Directions for this task ▸
Exactly the lines from the one with "5. Add new cards to local storage" to the end of the listing must be repeated, both ends included, with nothing added.
━━━━━ Material provided ━━━━━
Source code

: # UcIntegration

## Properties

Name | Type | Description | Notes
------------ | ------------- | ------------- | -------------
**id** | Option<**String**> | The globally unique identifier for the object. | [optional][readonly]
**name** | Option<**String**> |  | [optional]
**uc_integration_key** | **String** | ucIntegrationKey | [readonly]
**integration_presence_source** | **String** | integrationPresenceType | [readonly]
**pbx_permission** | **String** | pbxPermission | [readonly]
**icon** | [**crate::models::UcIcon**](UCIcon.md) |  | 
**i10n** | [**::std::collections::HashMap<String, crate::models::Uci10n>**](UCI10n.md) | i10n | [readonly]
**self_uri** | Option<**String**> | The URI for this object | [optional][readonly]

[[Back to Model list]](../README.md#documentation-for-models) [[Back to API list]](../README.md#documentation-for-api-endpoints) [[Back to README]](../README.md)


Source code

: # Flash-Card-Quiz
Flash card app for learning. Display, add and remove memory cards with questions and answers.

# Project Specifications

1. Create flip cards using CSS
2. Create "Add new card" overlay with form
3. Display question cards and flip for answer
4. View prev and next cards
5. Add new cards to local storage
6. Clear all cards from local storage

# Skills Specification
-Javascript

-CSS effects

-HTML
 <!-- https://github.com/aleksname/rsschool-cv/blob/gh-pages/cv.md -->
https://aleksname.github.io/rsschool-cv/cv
━━━━━
The completed task ▸
5. Add new cards to local storage
6. Clear all cards from local storage

# Skills Specification
-Javascript

-CSS effects

-HTML
 <!-- https://github.com/aleksname/rsschool-cv/blob/gh-pages/cv.md -->
https://aleksname.github.io/rsschool-cv/cv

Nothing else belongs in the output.